Xu, Man posted on Wednesday, February 03, 2016 - 7:37 am
Dear Dr. Muthen,
I am applying ESEM analysis to a large number of bio-markers that are supposed to have some sort of homeostasis. The final chosen factor structure left quite a lot of near/zero loadings, so I suspect this is one of the reasons that fit indices such as TLI, CFI are rather poor in all tested models (althouh there is systematic improvement corresponding to model adjustment, and RMSEA can become acceptable too). I wonder if it makes any sense for me to use these traditional CFA fit indices, or is there a more suitable strategy for model comparisons in these situation?
I currently use estimator WLSMV, because some of the indicators have a censored regression link due to flooring effect, and many indicators are quite skewed as well.
I don't really know. BSEM could be a candidate if it weren't for the fact that we don't have censored for Bayes yet. You can check the Modindices for the residual correlations in ESEM to get a better fit.

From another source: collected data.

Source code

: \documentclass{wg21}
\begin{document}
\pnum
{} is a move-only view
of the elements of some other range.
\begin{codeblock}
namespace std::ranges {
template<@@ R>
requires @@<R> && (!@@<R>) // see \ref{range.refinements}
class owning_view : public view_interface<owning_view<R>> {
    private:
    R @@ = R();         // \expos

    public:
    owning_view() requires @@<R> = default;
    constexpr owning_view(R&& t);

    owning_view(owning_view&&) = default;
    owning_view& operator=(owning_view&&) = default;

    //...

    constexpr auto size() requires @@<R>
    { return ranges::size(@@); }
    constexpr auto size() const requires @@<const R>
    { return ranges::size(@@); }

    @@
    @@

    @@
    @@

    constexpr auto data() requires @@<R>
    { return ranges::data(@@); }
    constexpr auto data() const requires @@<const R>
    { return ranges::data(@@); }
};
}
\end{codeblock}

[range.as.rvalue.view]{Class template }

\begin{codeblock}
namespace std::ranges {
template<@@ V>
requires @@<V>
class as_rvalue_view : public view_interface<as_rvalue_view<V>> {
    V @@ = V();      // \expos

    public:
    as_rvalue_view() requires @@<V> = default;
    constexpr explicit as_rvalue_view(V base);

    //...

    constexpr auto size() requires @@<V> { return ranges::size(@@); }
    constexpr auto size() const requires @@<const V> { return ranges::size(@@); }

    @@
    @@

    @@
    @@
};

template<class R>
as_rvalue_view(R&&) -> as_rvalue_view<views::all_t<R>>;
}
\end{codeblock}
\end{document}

Xu, Man posted on Friday, February 05, 2016 - 3:39 am
Thank you. I don't know much about BSEM, but do you mean fitting CFA type of analysis but put small priors on those with very low cross loadings? If it is CFA type of analysis, then maybe it is not easy to start everything from scratch, because choosing number of factors this way sounds challenging.

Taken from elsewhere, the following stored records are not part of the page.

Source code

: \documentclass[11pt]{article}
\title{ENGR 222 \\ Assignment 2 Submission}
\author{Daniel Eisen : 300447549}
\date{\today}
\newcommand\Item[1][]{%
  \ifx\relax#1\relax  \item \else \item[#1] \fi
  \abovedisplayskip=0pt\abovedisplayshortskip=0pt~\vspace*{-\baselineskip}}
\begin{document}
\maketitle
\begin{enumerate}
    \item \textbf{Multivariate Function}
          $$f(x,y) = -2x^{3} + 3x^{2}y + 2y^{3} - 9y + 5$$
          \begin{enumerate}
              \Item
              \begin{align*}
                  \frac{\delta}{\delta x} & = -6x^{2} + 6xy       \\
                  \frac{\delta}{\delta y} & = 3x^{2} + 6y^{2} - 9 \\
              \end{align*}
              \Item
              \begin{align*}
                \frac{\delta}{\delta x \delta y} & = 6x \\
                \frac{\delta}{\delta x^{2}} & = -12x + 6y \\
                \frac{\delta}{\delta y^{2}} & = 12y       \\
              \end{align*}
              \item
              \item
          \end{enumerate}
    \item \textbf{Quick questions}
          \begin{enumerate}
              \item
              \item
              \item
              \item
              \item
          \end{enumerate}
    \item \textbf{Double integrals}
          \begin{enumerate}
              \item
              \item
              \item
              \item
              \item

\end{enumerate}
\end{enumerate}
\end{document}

Maybe it is a good idea to use BSEM to fit the final model following ESEM, for dealing with the cross loadings. But it seems BSEM gives BIC and DIC as way of model comparison/fit. If this is the case, then I still don't know how well the model fit the data like the REMSE, TLI and CLI.
For the censoring and sknewness, it has been considered by some as acceptable to do +1 log transformation prior to data analysis.